Verizon Communications (NYSE:VZ) CFO Fran Shammo has said the company would look at Yahoo’s (NASDAQ:YHOO) core internet business under the right circumstances.
Speaking at a UBS conference in New York, Shammo (pictured) prefaced his comments on Yahoo, the board of which has been assessing its options, including the possibility of selling the core internet business, by saying he thinks it’s “way too premature” to talk about a potential purchase.
“I mean their board and investors have not decided what they’re going to do with that asset,” he said. “But it is like everything, it is just like with AOL, we will look at everything across the spectrum and if we see there is a strategic fit and it makes sense for our shareholders and we can return value, we will look at it.”
Last month, Yahoo investor Starboard Value called upon the company to abandon plans to spin off its stake in Alibaba Group Holding and instead sell its struggling core internet search and display ad business. The Yahoo board held a series of meetings last week to discuss the matter.
Verizon has made big bets on content this year, paying US$4.4bn for AOL over the summer and launching its ad-funded mobile video streaming service Go90 in October. It also bought mobile ad and app monetisation provider Millennial Media for US$238m to further bolster its capabilities in wireless advertising.
With AOL, the cellco aims to boost its LTE wireless and video strategy by building content such as The Huffington Post, AOL.com and original OTT videos into its subscription business and advertising platforms.
Go90, which distributes its own and third-party content and ads, is for its part aimed at the millennial market.
At the conference, Shammo said the company’s focus will increasingly be on the wireless side.
“We are taking all the excess capital and investing it in what Marni Walden [president of product innovation and new business] is running around Go90 and Hum and these platforms that are going to really escalate our revenue stream. AOL is another one, so we are giving them more capital to do what we need to do and that is where the growth is going to come from.”
Further divestments possible
Shammo also did not rule out selling further assets in the wake of its US$10.54bn sale of wireline assets in three states to Frontier Communications – a deal which cleared its final regulatory hurdle last week and is expected to close in March 2016.
He said that while he’s happy with the current asset portfolio, “we look at everything every day and if something makes sense where we can return value to our shareholders and it is not a strategic fit and it doesn’t play out over the long term for us, then obviously we would look at that”.

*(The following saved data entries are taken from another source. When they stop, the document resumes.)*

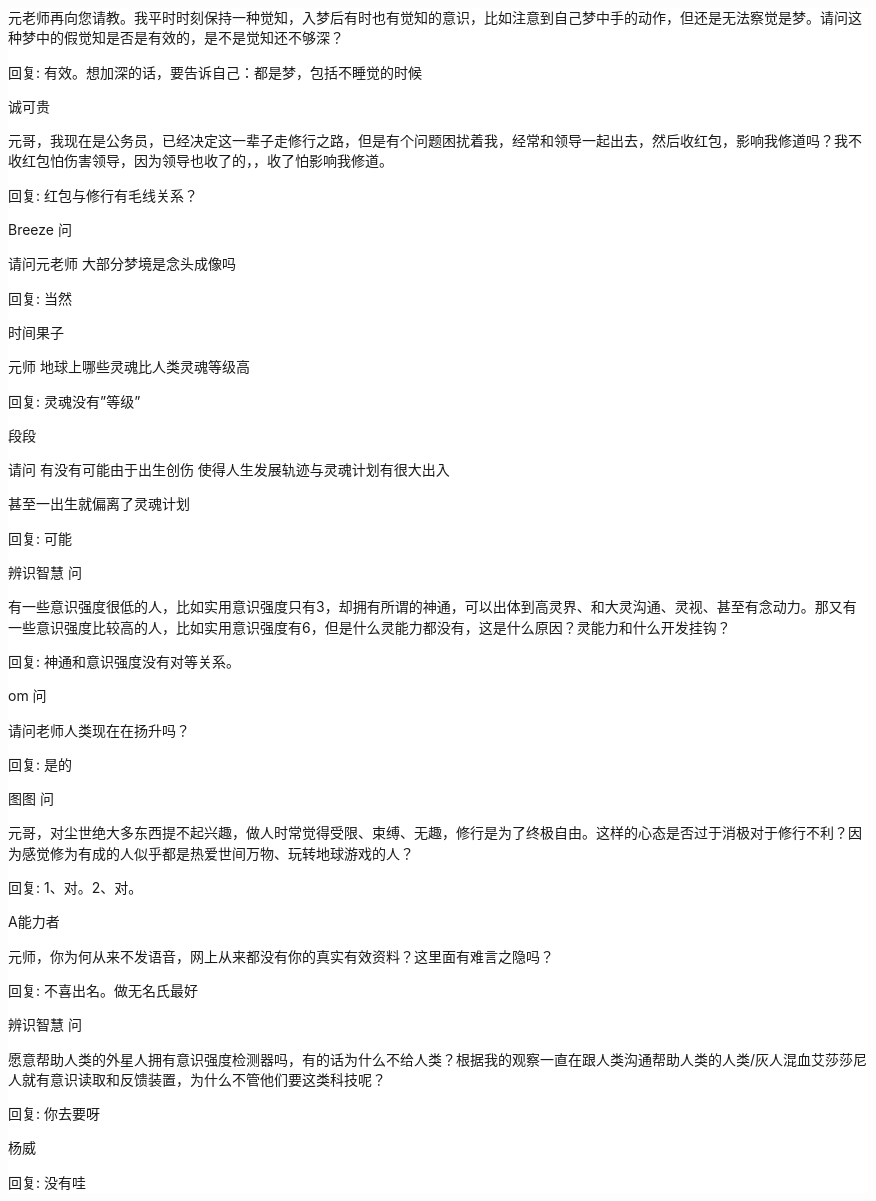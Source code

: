 元老师再向您请教。我平时时刻保持一种觉知，入梦后有时也有觉知的意识，比如注意到自己梦中手的动作，但还是无法察觉是梦。请问这种梦中的假觉知是否是有效的，是不是觉知还不够深？

回复: 有效。想加深的话，要告诉自己：都是梦，包括不睡觉的时候

诚可贵

元哥，我现在是公务员，已经决定这一辈子走修行之路，但是有个问题困扰着我，经常和领导一起出去，然后收红包，影响我修道吗？我不收红包怕伤害领导，因为领导也收了的，，收了怕影响我修道。

回复: 红包与修行有毛线关系？

Breeze 问

请问元老师 大部分梦境是念头成像吗

回复: 当然

时间果子

元师 地球上哪些灵魂比人类灵魂等级高

回复: 灵魂没有”等级”

段段

请问  有没有可能由于出生创伤  使得人生发展轨迹与灵魂计划有很大出入

甚至一出生就偏离了灵魂计划

回复: 可能

辨识智慧 问

有一些意识强度很低的人，比如实用意识强度只有3，却拥有所谓的神通，可以出体到高灵界、和大灵沟通、灵视、甚至有念动力。那又有一些意识强度比较高的人，比如实用意识强度有6，但是什么灵能力都没有，这是什么原因？灵能力和什么开发挂钩？

回复: 神通和意识强度没有对等关系。

om 问

请问老师人类现在在扬升吗？

回复: 是的

图图 问

元哥，对尘世绝大多东西提不起兴趣，做人时常觉得受限、束缚、无趣，修行是为了终极自由。这样的心态是否过于消极对于修行不利？因为感觉修为有成的人似乎都是热爱世间万物、玩转地球游戏的人？

回复: 1、对。2、对。

A能力者

元师，你为何从来不发语音，网上从来都没有你的真实有效资料？这里面有难言之隐吗？

回复: 不喜出名。做无名氏最好

辨识智慧 问

愿意帮助人类的外星人拥有意识强度检测器吗，有的话为什么不给人类？根据我的观察一直在跟人类沟通帮助人类的人类/灰人混血艾莎莎尼人就有意识读取和反馈装置，为什么不管他们要这类科技呢？

回复: 你去要呀

杨威

回复: 没有哇
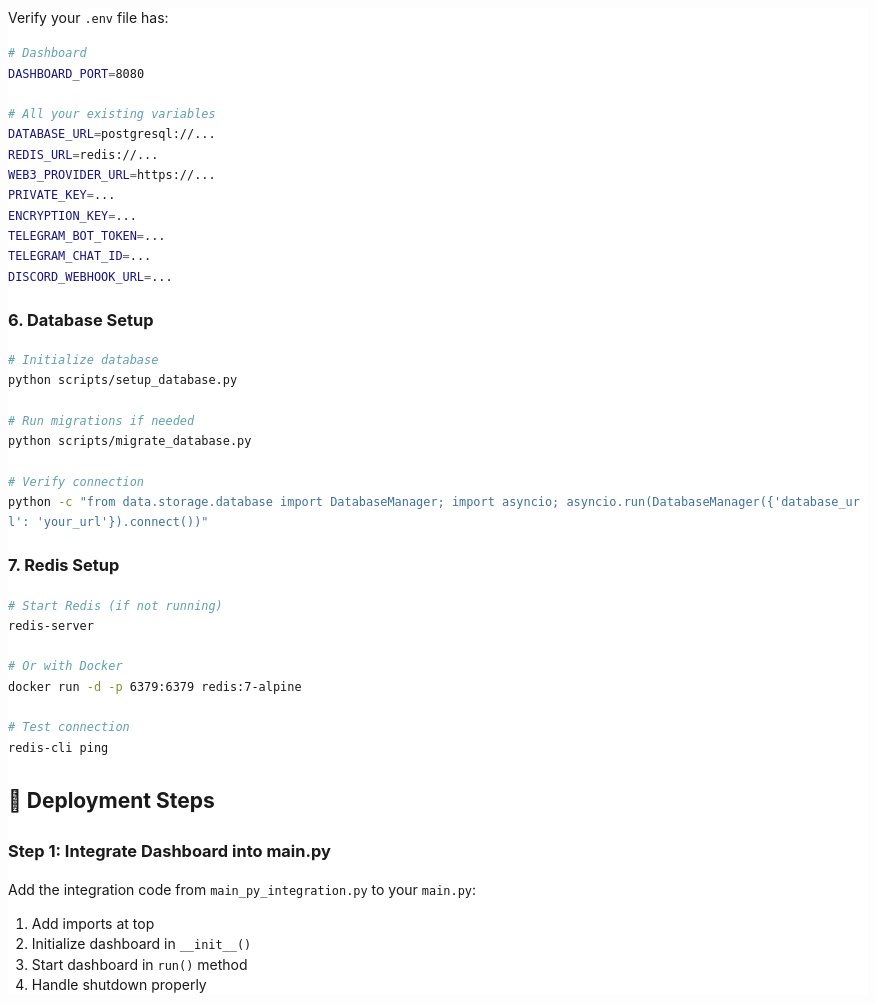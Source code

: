 Verify your `.env` file has:

```bash
# Dashboard
DASHBOARD_PORT=8080

# All your existing variables
DATABASE_URL=postgresql://...
REDIS_URL=redis://...
WEB3_PROVIDER_URL=https://...
PRIVATE_KEY=...
ENCRYPTION_KEY=...
TELEGRAM_BOT_TOKEN=...
TELEGRAM_CHAT_ID=...
DISCORD_WEBHOOK_URL=...
```

### 6. Database Setup

```bash
# Initialize database
python scripts/setup_database.py

# Run migrations if needed
python scripts/migrate_database.py

# Verify connection
python -c "from data.storage.database import DatabaseManager; import asyncio; asyncio.run(DatabaseManager({'database_url': 'your_url'}).connect())"
```

### 7. Redis Setup

```bash
# Start Redis (if not running)
redis-server

# Or with Docker
docker run -d -p 6379:6379 redis:7-alpine

# Test connection
redis-cli ping
```

## 🚀 Deployment Steps

### Step 1: Integrate Dashboard into main.py

Add the integration code from `main_py_integration.py` to your `main.py`:

1. Add imports at top
2. Initialize dashboard in `__init__()`
3. Start dashboard in `run()` method
4. Handle shutdown properly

He cited the company’s disposal of towers as a prime example of a situation in which it had no interest in selling until the right opportunity came along.
“[W]e got into a great financial position with that where we could monetise it, return some value to our shareholders and we sold our towers,” he said.
Shammo also sought to allay concerns that Verizon is running out of capacity on its wireless network, saying it uses only 40% of its airwaves for LTE, which handle 87% of data traffic. He noted that the company is starting to reallocate PCS spectrum to LTE and will follow suit with 850 MHz airwaves.
He confirmed that the company will take part in the FCC spectrum auction set to begin in late March but stressed that it has “plenty” of spectrum, saying “this philosophy that Verizon is spectrum short is just false”.